Randi Turkin 7 months ago

Chamacos Dance Company
Mexican American Cultural Center
October 25 – 26 at 7pm
October 27 at 4pm

Chamacos Dance Company excels at technique and expression with a dose of high-octane physicality and athleticism that Austin’s dance community desperately needs.


Etapas, Photo credit: Ulises Garcia | Courtesy of Chamacos Dance Company

Chamacos Dance Company opened their most recent full-length production, Viajes (in English, that’s Travels), at the Mexican American Cultural Center last night. The company’s choreography is deeply influenced by Cuban contemporary dance, and its dancers, hailing from Cuba, Russia, Mexico and the US, are a team of highly skilled performers excelling in both technical capability and emotional conveyance.
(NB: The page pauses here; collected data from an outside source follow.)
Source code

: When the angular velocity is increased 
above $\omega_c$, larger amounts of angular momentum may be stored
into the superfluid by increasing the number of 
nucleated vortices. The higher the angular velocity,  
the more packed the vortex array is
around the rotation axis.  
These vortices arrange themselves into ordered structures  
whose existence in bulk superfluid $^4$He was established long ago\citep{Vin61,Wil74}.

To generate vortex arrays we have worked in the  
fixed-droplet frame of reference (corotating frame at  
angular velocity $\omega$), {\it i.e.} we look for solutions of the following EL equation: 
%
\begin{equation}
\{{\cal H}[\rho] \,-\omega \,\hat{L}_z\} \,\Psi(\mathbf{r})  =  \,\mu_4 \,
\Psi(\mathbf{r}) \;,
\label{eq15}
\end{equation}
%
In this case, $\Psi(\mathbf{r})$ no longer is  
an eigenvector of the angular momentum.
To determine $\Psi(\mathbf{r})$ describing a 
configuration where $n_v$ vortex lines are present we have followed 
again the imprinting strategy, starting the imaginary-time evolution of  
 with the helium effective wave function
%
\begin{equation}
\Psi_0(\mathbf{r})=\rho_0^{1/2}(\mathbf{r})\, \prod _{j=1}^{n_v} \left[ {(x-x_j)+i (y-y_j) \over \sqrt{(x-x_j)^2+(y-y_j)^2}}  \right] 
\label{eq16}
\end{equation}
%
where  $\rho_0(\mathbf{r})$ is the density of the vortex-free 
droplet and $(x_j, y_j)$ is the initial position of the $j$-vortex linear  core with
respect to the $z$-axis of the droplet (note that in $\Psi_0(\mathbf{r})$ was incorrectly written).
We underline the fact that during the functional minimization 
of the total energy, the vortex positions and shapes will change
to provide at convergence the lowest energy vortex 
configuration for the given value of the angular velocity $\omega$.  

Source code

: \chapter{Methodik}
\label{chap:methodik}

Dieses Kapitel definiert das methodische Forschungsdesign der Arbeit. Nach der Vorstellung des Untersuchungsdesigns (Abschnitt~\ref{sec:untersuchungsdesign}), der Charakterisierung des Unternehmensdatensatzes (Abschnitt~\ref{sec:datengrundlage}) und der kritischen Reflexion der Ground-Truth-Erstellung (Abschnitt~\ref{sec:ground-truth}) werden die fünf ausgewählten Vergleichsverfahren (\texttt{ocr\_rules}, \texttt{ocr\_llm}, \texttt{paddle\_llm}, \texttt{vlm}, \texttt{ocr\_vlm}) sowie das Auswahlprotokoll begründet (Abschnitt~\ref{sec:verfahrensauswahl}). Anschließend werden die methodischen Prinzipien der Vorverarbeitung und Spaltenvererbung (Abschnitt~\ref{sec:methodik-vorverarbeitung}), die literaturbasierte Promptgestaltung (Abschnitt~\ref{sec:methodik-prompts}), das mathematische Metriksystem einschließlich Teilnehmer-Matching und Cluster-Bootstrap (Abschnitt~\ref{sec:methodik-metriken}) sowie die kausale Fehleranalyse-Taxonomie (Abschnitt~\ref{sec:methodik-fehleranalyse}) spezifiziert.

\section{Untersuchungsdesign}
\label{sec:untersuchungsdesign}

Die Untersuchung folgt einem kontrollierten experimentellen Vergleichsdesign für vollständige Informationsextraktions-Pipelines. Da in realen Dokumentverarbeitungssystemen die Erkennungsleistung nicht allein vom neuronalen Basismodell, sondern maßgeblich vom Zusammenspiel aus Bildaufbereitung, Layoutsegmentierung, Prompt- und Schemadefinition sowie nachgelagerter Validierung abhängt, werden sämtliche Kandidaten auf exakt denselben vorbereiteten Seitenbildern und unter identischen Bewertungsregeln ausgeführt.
The evening performance contained five separate pieces all composed by different choreographers with their own messages, but the show felt cohesive flowing smoothly from one transition to the next.

Opening the evening was Etapas (Stages), choreographed and performed by Miguel Alejandro Lopez Jorge. It was a three-section piece that seemed to be about living our existence in the moment with an eye on what will come. Jorge, dressed only in black shorts, began a slow diagonal journey across the stage with an intense focus on something in the downstage right corner. He desperately wanted to get to it, but at times appeared perhaps uncertain or apprehensive of what he might find when he got there. As he arrived at his destination, he found a button-down shirt and tattered jeans which he picked up, and then found his way to center stage where he began dressing. At this point, his movement became staccato, frantic, as if he were being pushed around and manipulated by an invisible force. In the third section, Jorge found a circular object mounted on rolling casters which he approached tentatively at first, but before I knew it, he was sailing across the stage atop it on his belly with his arms outstretched, giving us the sensation of flying. What I took away from this piece: keep your eye on the goal, and when it gets hard – because it will – keep working. Because eventually you will soar.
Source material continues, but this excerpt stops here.